For me your argument that “The politics of care is not utopian, but practical. It draws on real-world examples and proven policies, adapted to contemporary challenges” is key in driving change.
I would suggest that a priority going forward would be for us all to continue to amplify, within the broader framework you have articulated, examples of practical care policies which contrast with the carelessness of much of current practice.
It has been reported today that Musk’s X will now block the Grok AI tool from creating sexualised images of real people. At least this is progress compared to Musk making money out of having children stripped naked by adults whilst other adults stand around saying that “something must be done”.
Many are arguing for tighter regulations which require these companies to remove harm when it is identified (there is I understand even a “Take It Down Act” in America) but by then many have already been harmed and profits have been made.
I would suggest, as one example, that a politics of care would require these companies to prove that their products have systems of internal control which prevent such harm from happening before they are allowed onto the market.
The fact that Musk has now blocked this feature shows that it is technically possible and that these companies cannot be trusted in a market that doesn’t care.
Practical policies are, I promise you, on my agenda. I just have to juggle time.
I would respectfully suggest that Meritocracy with its hubristic ‘winners’ and vilified ‘losers’ be exposed for the sham that it is. Not sure if that would be encompassed in the Politics of Care though?

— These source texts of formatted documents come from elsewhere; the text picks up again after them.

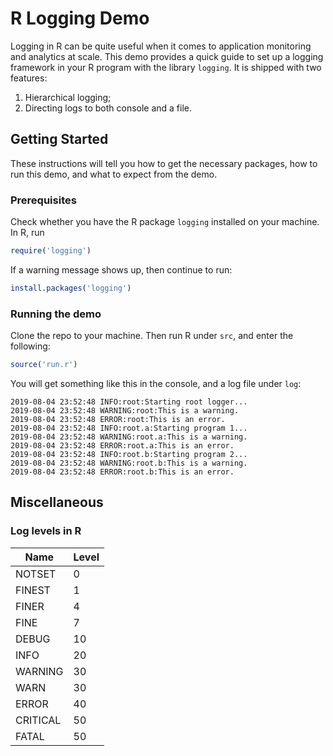 # R Logging Demo
Logging in R can be quite useful when it comes to application monitoring and analytics at scale.  This demo provides a quick guide to set up a logging framework in your R program with the library `logging`.  It is shipped with two features:
1. Hierarchical logging;
2. Directing logs to both console and a file.

## Getting Started
These instructions will tell you how to get the necessary packages, how to run this demo, and what to expect from the demo.

### Prerequisites
Check whether you have the R package `logging` installed on your machine.  In R, run
```R
require('logging')
```
If a warning message shows up, then continue to run:
```R
install.packages('logging')
```

### Running the demo
Clone the repo to your machine.  Then run R under `src`, and enter the following:
```R
source('run.r')
```

You will get something like this in the console, and a log file under `log`:
```
2019-08-04 23:52:48 INFO:root:Starting root logger...
2019-08-04 23:52:48 WARNING:root:This is a warning.
2019-08-04 23:52:48 ERROR:root:This is an error.
2019-08-04 23:52:48 INFO:root.a:Starting program 1...
2019-08-04 23:52:48 WARNING:root.a:This is a warning.
2019-08-04 23:52:48 ERROR:root.a:This is an error.
2019-08-04 23:52:48 INFO:root.b:Starting program 2...
2019-08-04 23:52:48 WARNING:root.b:This is a warning.
2019-08-04 23:52:48 ERROR:root.b:This is an error.
```

## Miscellaneous
### Log levels in R

| Name     | Level |
|----------|-------|
| NOTSET   | 0     |
| FINEST   | 1     |
| FINER    | 4     |
| FINE     | 7     |
| DEBUG    | 10    |
| INFO     | 20    |
| WARNING  | 30    |
| WARN     | 30    |
| ERROR    | 40    |
| CRITICAL | 50    |
| FATAL    | 50    |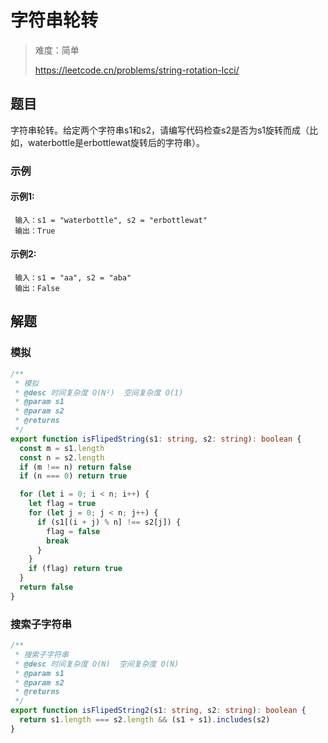 # 字符串轮转

> 难度：简单
>
> https://leetcode.cn/problems/string-rotation-lcci/

## 题目

字符串轮转。给定两个字符串s1和s2，请编写代码检查s2是否为s1旋转而成（比如，waterbottle是erbottlewat旋转后的字符串）。

### 示例

#### 示例1:

```
 输入：s1 = "waterbottle", s2 = "erbottlewat"
 输出：True
```

#### 示例2:

```
 输入：s1 = "aa", s2 = "aba"
 输出：False
```

## 解题

### 模拟

```ts 
/**
 * 模拟
 * @desc 时间复杂度 O(N²)  空间复杂度 O(1)
 * @param s1
 * @param s2
 * @returns
 */
export function isFlipedString(s1: string, s2: string): boolean {
  const m = s1.length
  const n = s2.length
  if (m !== n) return false
  if (n === 0) return true

  for (let i = 0; i < n; i++) {
    let flag = true
    for (let j = 0; j < n; j++) {
      if (s1[(i + j) % n] !== s2[j]) {
        flag = false
        break
      }
    }
    if (flag) return true
  }
  return false
}
```

### 搜索子字符串

```ts 
/**
 * 搜索子字符串
 * @desc 时间复杂度 O(N)  空间复杂度 O(N)
 * @param s1
 * @param s2
 * @returns
 */
export function isFlipedString2(s1: string, s2: string): boolean {
  return s1.length === s2.length && (s1 + s1).includes(s2)
}
```
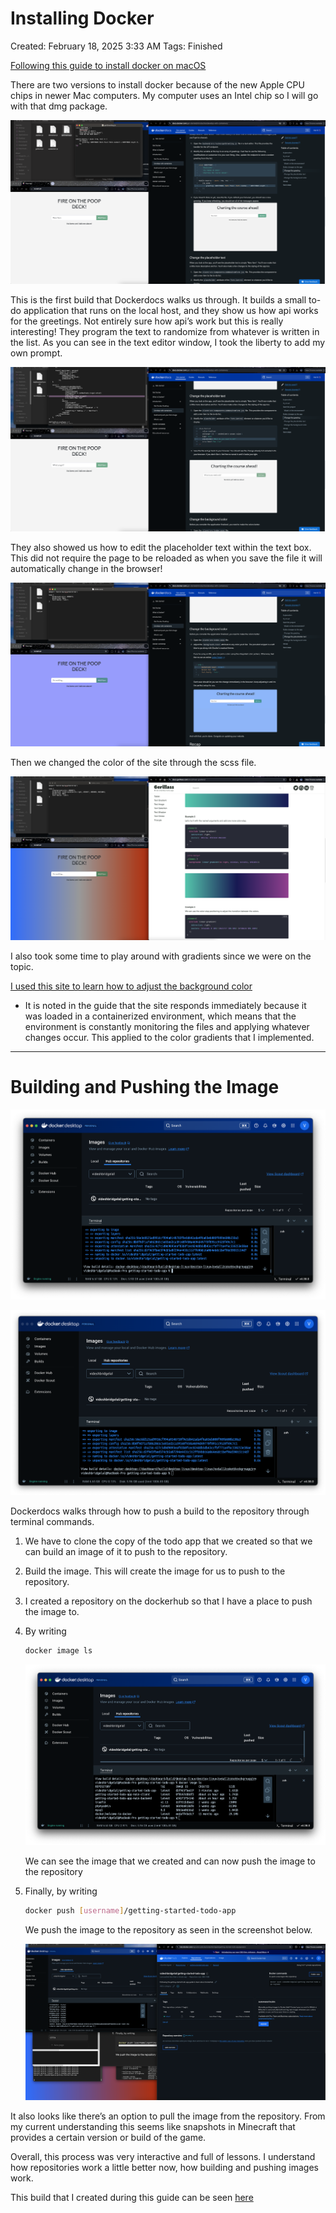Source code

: # Installing Docker

Created: February 18, 2025 3:33 AM
Tags: Finished

[Following this guide to install docker on macOS](https://docs.docker.com/desktop/setup/install/mac-install/)

There are two versions to install docker because of the new Apple CPU chips in newer Mac computers. My computer uses an Intel chip so I will go with that dmg package.

![Screenshot 2025-02-18 at 4.02.24 AM.png](Installing-Docker-19e3189dcc458003b4e9c01212e75b2c/Screenshot_2025-02-18_at_4.02.24_AM.png)

This is the first build that Dockerdocs walks us through. It builds a small to-do application that runs on the local host, and they show us how api works for the greetings. Not entirely sure how api’s work but this is really interesting! They program the text to randomize from whatever is written in the list. As you can see in the text editor window, I took the liberty to add my own prompt. 

![Screenshot 2025-02-18 at 4.11.40 AM.png](Installing-Docker-19e3189dcc458003b4e9c01212e75b2c/Screenshot_2025-02-18_at_4.11.40_AM.png)

They also showed us how to edit the placeholder text within the text box. This did not require the page to be reloaded as when you save the file it will automatically change in the browser!

![Screenshot 2025-02-18 at 4.14.58 AM.png](Installing-Docker-19e3189dcc458003b4e9c01212e75b2c/Screenshot_2025-02-18_at_4.14.58_AM.png)

Then we changed the color of the site through the scss file.

![Screenshot 2025-02-18 at 4.29.15 AM.png](Installing-Docker-19e3189dcc458003b4e9c01212e75b2c/Screenshot_2025-02-18_at_4.29.15_AM.png)

I also took some time to play around with gradients since we were on the topic.

[I used this site to learn how to adjust the background color](https://docs.gerillass.com/docs/linear-gradient/)

- It is noted in the guide that the site responds immediately because it was loaded in a containerized environment, which means that the environment is constantly monitoring the files and applying whatever changes occur. This applied to the color gradients that I implemented.

---

# Building and Pushing the Image

![Screenshot 2025-02-18 at 5.14.50 AM.png](Installing-Docker-19e3189dcc458003b4e9c01212e75b2c/Screenshot_2025-02-18_at_5.14.50_AM.png)

![Screenshot 2025-02-18 at 5.15.19 AM.png](Installing-Docker-19e3189dcc458003b4e9c01212e75b2c/Screenshot_2025-02-18_at_5.15.19_AM.png)

Dockerdocs walks through how to push a build to the repository through terminal commands.

1. We have to clone the copy of the todo app that we created so that we can build an image of it to push to the repository.
2. Build the image. This will create the image for us to push to the repository.
3. I created a repository on the dockerhub so that I have a place to push the image to.

1. By writing
    
    ```bash
    docker image ls
    ```
    
    ![Screenshot 2025-02-18 at 5.19.41 AM.png](Installing-Docker-19e3189dcc458003b4e9c01212e75b2c/Screenshot_2025-02-18_at_5.19.41_AM.png)
    
    We can see the image that we created and can now push the image to the repository
    
2. Finally, by writing
    
    ```bash
    docker push [username]/getting-started-todo-app
    ```
    
    We push the image to the repository as seen in the screenshot below.
    
    ![Screenshot 2025-02-18 at 5.24.37 AM.png](Installing-Docker-19e3189dcc458003b4e9c01212e75b2c/Screenshot_2025-02-18_at_5.24.37_AM.png)
    

It also looks like there’s an option to pull the image from the repository. From my current understanding this seems like snapshots in Minecraft that provides a certain version or build of the game.

Overall, this process was very interactive and full of lessons. I understand how repositories work a little better now, how building and pushing images work. 

This build that I created during this guide can be seen [here](https://hub.docker.com/r/videshbridgelal/getting-started-todo-app)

Explain in more depth what you are thinking, please.
We have been seduced (conned) into believing that we get what we deserve in this life. Those that are ‘successful’ (meritorious) are leveraging innate advantages with superior work ethic…..or so the story goes. Closer examination will inevitably reveal where serendipity has intervened but almost certainly not acknowledged, if even recognised.

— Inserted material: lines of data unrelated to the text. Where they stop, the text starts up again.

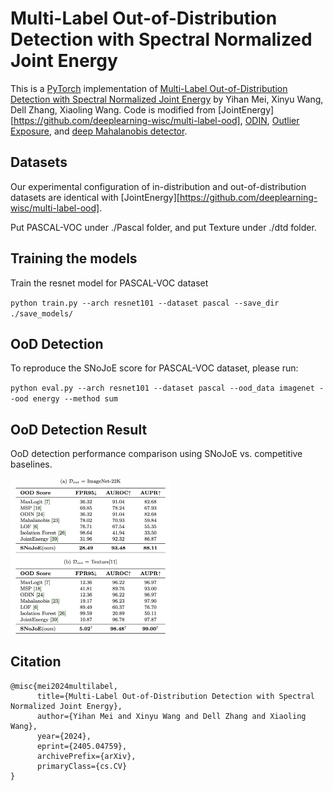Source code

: # Multi-Label Out-of-Distribution Detection with Spectral Normalized Joint Energy

This is a [PyTorch](http://pytorch.org) implementation of [Multi-Label Out-of-Distribution Detection with Spectral Normalized Joint Energy](......) by Yihan Mei, Xinyu Wang, Dell Zhang, Xiaoling Wang.
Code is modified from [JointEnergy][https://github.com/deeplearning-wisc/multi-label-ood], [ODIN](https://github.com/facebookresearch/odin),  [Outlier Exposure](https://github.com/hendrycks/outlier-exposure), and [deep Mahalanobis
detector](https://github.com/pokaxpoka/deep_Mahalanobis_detector).

## Datasets

Our experimental configuration of in-distribution and out-of-distribution datasets are identical with [JointEnergy][https://github.com/deeplearning-wisc/multi-label-ood].

Put PASCAL-VOC under ./Pascal folder, and put Texture under ./dtd folder.

## Training the models

Train the resnet model for PASCAL-VOC dataset

`python train.py --arch resnet101 --dataset pascal --save_dir ./save_models/`

## OoD Detection

To reproduce the SNoJoE score for PASCAL-VOC dataset, please run: 

`python eval.py --arch resnet101 --dataset pascal --ood_data imagenet --ood energy --method sum`

## OoD Detection Result

OoD detection performance comparison using SNoJoE vs. competitive
baselines.

<img src="./pic/result.png" alt="result" style="zoom: 25%;" />



## Citation

```
@misc{mei2024multilabel,
      title={Multi-Label Out-of-Distribution Detection with Spectral Normalized Joint Energy}, 
      author={Yihan Mei and Xinyu Wang and Dell Zhang and Xiaoling Wang},
      year={2024},
      eprint={2405.04759},
      archivePrefix={arXiv},
      primaryClass={cs.CV}
}
```

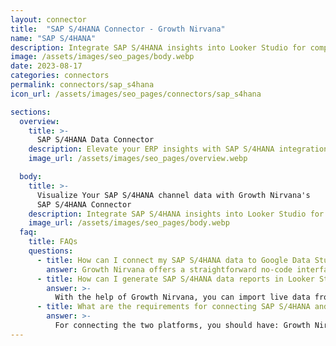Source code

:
 ```yaml
---
layout: connector
title:  "SAP S/4HANA Connector - Growth Nirvana"
name: "SAP S/4HANA"
description: Integrate SAP S/4HANA insights into Looker Studio for comprehensive ERP analytics that guide your operational strategies.
image: /assets/images/seo_pages/body.webp
date: 2023-08-17
categories: connectors
permalink: connectors/sap_s4hana
icon_url: /assets/images/seo_pages/connectors/sap_s4hana

sections:
  overview:
    title: >-
      SAP S/4HANA Data Connector
    description: Elevate your ERP insights with SAP S/4HANA integration. Seamlessly merge ERP data from SAP S/4HANA with Looker Studio's analytical capabilities, unlocking insights that drive operational strategies, financial planning, and operational excellence.
    image_url: /assets/images/seo_pages/overview.webp

  body:
    title: >-
      Visualize Your SAP S/4HANA channel data with Growth Nirvana's
      SAP S/4HANA Connector
    description: Integrate SAP S/4HANA insights into Looker Studio for comprehensive ERP analytics that guide your operational strategies.
    image_url: /assets/images/seo_pages/body.webp
  faq:
    title: FAQs
    questions:
      - title: How can I connect my SAP S/4HANA data to Google Data Studio/Looker Studio?
        answer: Growth Nirvana offers a straightforward no-code interface to connect to SAP S/4HANA data sources.
      - title: How can I generate SAP S/4HANA data reports in Looker Studio?
        answer: >-
          With the help of Growth Nirvana, you can import live data from SAP S/4HANA into Looker Studio. These data can be viewed in charts, tables, and dashboards to generate branded reports that can be shared instantly.
      - title: What are the requirements for connecting SAP S/4HANA and Looker Studio?
        answer: >-
          For connecting the two platforms, you should have: Growth Nirvana Account and SAP S/4HANA Ads Account
---
```

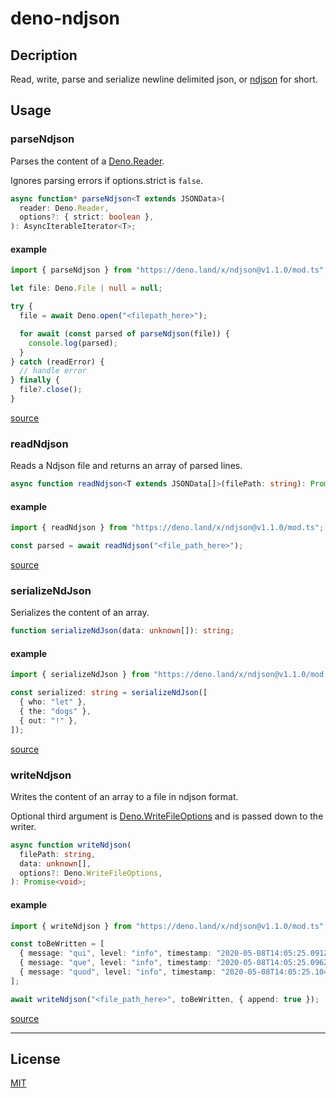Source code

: # deno-ndjson

## Decription

Read, write, parse and serialize newline delimited json, or
[ndjson](http://ndjson.org/) for short.

## Usage

### parseNdjson

Parses the content of a
[Deno.Reader](https://doc.deno.land/https/github.com/denoland/deno/releases/latest/download/lib.deno.d.ts#Deno.Reader).

Ignores parsing errors if options.strict is `false`.

```typescript
async function* parseNdjson<T extends JSONData>(
  reader: Deno.Reader,
  options?: { strict: boolean },
): AsyncIterableIterator<T>;
```

#### example

```typescript
import { parseNdjson } from "https://deno.land/x/ndjson@v1.1.0/mod.ts";

let file: Deno.File | null = null;

try {
  file = await Deno.open("<filepath_here>");

  for await (const parsed of parseNdjson(file)) {
    console.log(parsed);
  }
} catch (readError) {
  // handle error
} finally {
  file?.close();
}
```

[source](./lib/parse.ts)

### readNdjson

Reads a Ndjson file and returns an array of parsed lines.

```typescript
async function readNdjson<T extends JSONData[]>(filePath: string): Promise<T>;
```

#### example

```typescript
import { readNdjson } from "https://deno.land/x/ndjson@v1.1.0/mod.ts";

const parsed = await readNdjson("<file_path_here>");
```

[source](./lib/read.ts)

### serializeNdJson

Serializes the content of an array.

```typescript
function serializeNdJson(data: unknown[]): string;
```

#### example

```typescript
import { serializeNdJson } from "https://deno.land/x/ndjson@v1.1.0/mod.ts";

const serialized: string = serializeNdJson([
  { who: "let" },
  { the: "dogs" },
  { out: "!" },
]);
```

[source](./lib/serialize.ts)

### writeNdjson

Writes the content of an array to a file in ndjson format.

Optional third argument is
[Deno.WriteFileOptions](https://doc.deno.land/https/github.com/denoland/deno/releases/latest/download/lib.deno.d.ts#Deno.WriteFileOptions)
and is passed down to the writer.

```typescript
async function writeNdjson(
  filePath: string,
  data: unknown[],
  options?: Deno.WriteFileOptions,
): Promise<void>;
```

#### example

```typescript
import { writeNdjson } from "https://deno.land/x/ndjson@v1.1.0/mod.ts";

const toBeWritten = [
  { message: "qui", level: "info", timestamp: "2020-05-08T14:05:25.091Z" },
  { message: "que", level: "info", timestamp: "2020-05-08T14:05:25.096Z" },
  { message: "quod", level: "info", timestamp: "2020-05-08T14:05:25.104Z" },
];

await writeNdjson("<file_path_here>", toBeWritten, { append: true });
```

[source](./lib/write.ts)

---

## License

[MIT](./LICENSE)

Success has been reduced to how much money/wealth an individual can command whereas true merit should be recognised across a broad swathe of achievement and should include more than just money creation or academic excellence.
Merit should encompass :
· Civic Merit: Teachers, nurses, social workers, caregivers.
· Creative/Intellectual Merit: Scientists, artists, engineers, philosophers.

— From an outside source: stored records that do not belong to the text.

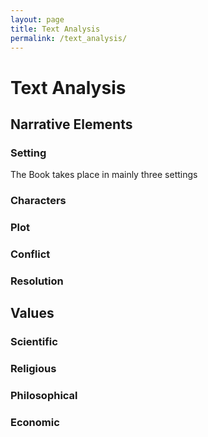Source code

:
 ```yaml
---
layout: page
title: Text Analysis
permalink: /text_analysis/
---
```


# Text Analysis

## Narrative Elements
### Setting
The Book takes place in mainly three settings
### Characters

### Plot

### Conflict

### Resolution

## Values
### Scientific

### Religious

### Philosophical

### Economic
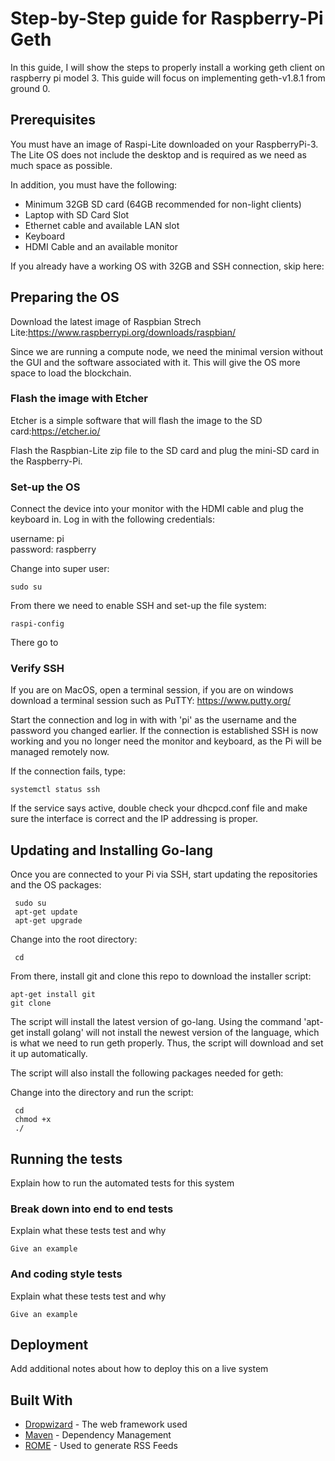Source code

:# Step-by-Step guide for Raspberry-Pi Geth

In this guide, I will show the steps to properly install a working geth client on raspberry pi model 3.
This guide will focus on implementing geth-v1.8.1 from ground 0.

## Prerequisites

You must have an image of Raspi-Lite downloaded on your RaspberryPi-3. The Lite OS does not include the desktop and is required as we need as much space as possible.

In addition, you must have the following:
* Minimum 32GB SD card (64GB recommended for non-light clients)
* Laptop with SD Card Slot
* Ethernet cable and available LAN slot
* Keyboard
* HDMI Cable and an available monitor

If you already have a working OS with 32GB and SSH connection, skip here:

## Preparing the OS

Download the latest image of Raspbian Strech Lite:https://www.raspberrypi.org/downloads/raspbian/
 
Since we are running a compute node, we need the minimal version without the GUI and the software associated with it. This will give the OS more space to load the blockchain.
### Flash the image with Etcher 

Etcher is a simple software that will flash the image to the SD card:https://etcher.io/

Flash the Raspbian-Lite zip file to the SD card and plug the mini-SD card in the Raspberry-Pi.

### Set-up the OS
Connect the device into your monitor with the HDMI cable and plug the keyboard in. Log in with the following credentials:

username: pi<br> password: raspberry

Change into super user:

    sudo su
From there we need to enable SSH and set-up the file system:

    raspi-config 
    
There go to

### Verify SSH
If you are on MacOS, open a terminal session, if you are on windows download a terminal session such as PuTTY: https://www.putty.org/

Start the connection and log in with with 'pi' as the username and the password you changed earlier. If the connection is established SSH is now working and you no longer need the monitor and keyboard, as the Pi will be managed remotely now.

If the connection fails, type:
     
    systemctl status ssh

If the service says active, double check your dhcpcd.conf file and make sure the interface is correct and the IP addressing is proper.

## Updating and Installing Go-lang

Once you are connected to your Pi via SSH, start updating the repositories and the OS packages:
     
     sudo su
     apt-get update
     apt-get upgrade
     
Change into the root directory:

     cd

From there, install git and clone this repo to download the installer script:

    apt-get install git
    git clone
    
The script will install the latest version of go-lang. Using the command 'apt-get install golang' will not install the newest version of the language, which is what we need to run geth properly. Thus, the script will download and set it up automatically.

The script will also install the following packages needed for geth: 

Change into the directory and run the script:

     cd 
     chmod +x 
     ./

## Running the tests

Explain how to run the automated tests for this system

### Break down into end to end tests

Explain what these tests test and why

```
Give an example
```

### And coding style tests

Explain what these tests test and why

```
Give an example
```

## Deployment

Add additional notes about how to deploy this on a live system

## Built With

* [Dropwizard](http://www.dropwizard.io/1.0.2/docs/) - The web framework used
* [Maven](https://maven.apache.org/) - Dependency Management
* [ROME](https://rometools.github.io/rome/) - Used to generate RSS Feeds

· Practical/Artisanal Merit: Skilled tradespeople, farmers, technicians.
· Moral Merit: Those who demonstrate exceptional integrity, compassion, and community leadership.
This is not to argue that all should be paid the same but that compensation should be more closely tied to the social value and effort of work and that society must publicly honor and celebrate diverse forms of merit.
By way of example; my daughter has a small but busy coffee shop in a lovely West Sussex park. Through hard work she has generated a community vibe there that is enriching and, for many, a couple of hours there, just in conversation, is uplifting. However, given the area that she is in, there are a considerable number of moneyed individuals and there are a, thankful minority, that visit that carry a palpable air of superiority and entitlement. Some people just do not understand how they could, and should, contribute to a greater whole….in kindness and care.
I feel that challenging our received understanding of ‘merit’ impinges on and impacts the Politics of Care by, in part, and as you say “dismantling existing power structures that perpetuate inequality and exclusion”.
I agree
Community is so vital – and so alien to those who think they have a god-given right to walk on earth.